Your bird probably has a few simple requests when it comes to bedtime: a perch placed high in the cage, darkness, and quiet time. These needs are very easily met by most parronts in most living situations. But what if your parrot is in an area of the house that doesn’t get completely dark at night? Maybe you have a parrot that is easily spooked by movement – and you happen to have a dog or cat who may saunter by the cage in the wee hours of the night. In situations like this, it may be a good idea to cover your bird’s cage at night.

Did you know that your bird should be getting at least 10 to 12 hours of sleep per day? According to Harmony Animal Hospital, uninterrupted sleep is an important component to keeping your bird healthy. While covering the cage isn’t necessary to keep your bird warm at night, it may help block out sensory disturbances so your parrot can get a good night’s rest (source). If your bird isn’t getting enough sleep, it’s likely they’ll show negative behaviors like biting and general crankiness. By covering your bird’s cage, you create a personal bedroom for your parrot that will make them feel secure, comfortable, and more likely to hunker down for the night.

My Amazon parrot Murphy is a very good sleeper. He always starts to whine and chat when he’s ready to go to bed, but I’m still awake with all the lights on. He tends to get louder and a bit more sassy if I ignore his calls for too long; it’s easier just to give him what he wants, and hit the hay early! He’s also a little grump if you wake him up before he’s had at least 10 hours of sleep. Talk about a diva-zon! He’s the perfect example of how big of a difference 12 hours of sleep makes in a parrot’s personality.

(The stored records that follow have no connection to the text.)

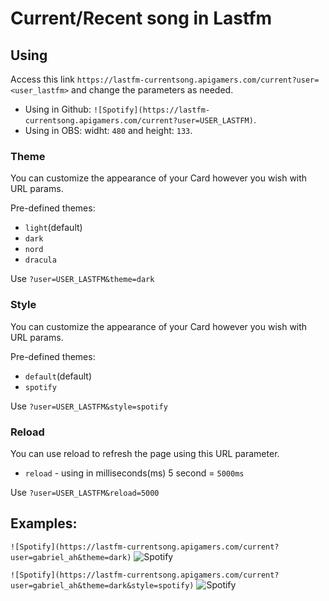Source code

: # Current/Recent song in Lastfm

## Using

Access this link `https://lastfm-currentsong.apigamers.com/current?user=<user_lastfm>` and change the parameters as needed. 

- Using in Github: `![Spotify](https://lastfm-currentsong.apigamers.com/current?user=USER_LASTFM)`. 
- Using in OBS: widht: `480` and height: `133`.


### Theme

You can customize the appearance of your Card however you wish with URL params.

Pre-defined themes:

- `light`(default)
- `dark`
- `nord`
- `dracula`

Use `?user=USER_LASTFM&theme=dark`

### Style

You can customize the appearance of your Card however you wish with URL params.

Pre-defined themes:

- `default`(default)
- `spotify`

Use `?user=USER_LASTFM&style=spotify`

### Reload

You can use reload to refresh the page using this URL parameter.

- `reload` - using in milliseconds(ms) 5 second = `5000ms`

Use `?user=USER_LASTFM&reload=5000`

## Examples:

`![Spotify](https://lastfm-currentsong.apigamers.com/current?user=gabriel_ah&theme=dark)`
![Spotify](https://lastfm-currentsong.apigamers.com/current?user=gabriel_ah&theme=dark)

`![Spotify](https://lastfm-currentsong.apigamers.com/current?user=gabriel_ah&theme=dark&style=spotify)`
![Spotify](https://lastfm-currentsong.apigamers.com/current?user=gabriel_ah&theme=dark&style=spotify)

Are you going to order your cage from BirdCages4Less.com? We offer a cage cover for nearly every cage we make – you can select it right on the info page of the cage you’re interested in! If you already ordered, you can find the selection here. The custom bird covers are opaque yet breathable black poly/cotton fabric that is fitted perfectly to the cage you’re trying to cover. Velcro strips on the fabric make it easy to open and close as needed. Your bird will appreciate having his own cozy cocoon to sleep in every night.

If you want to use a cover you can make at home, a dark-colored blanket or sheet works well for most cages. Playtop and stacked cages can be a bit more tricky and may require more craftiness on the part of the parront! Tying or sewing sheets together may be the best solution.

Do you cover your bird’s cage at night? We’d love to see pictures in the comments section below! Keep checking back with us for tips on how to keep your parrot happy and healthy.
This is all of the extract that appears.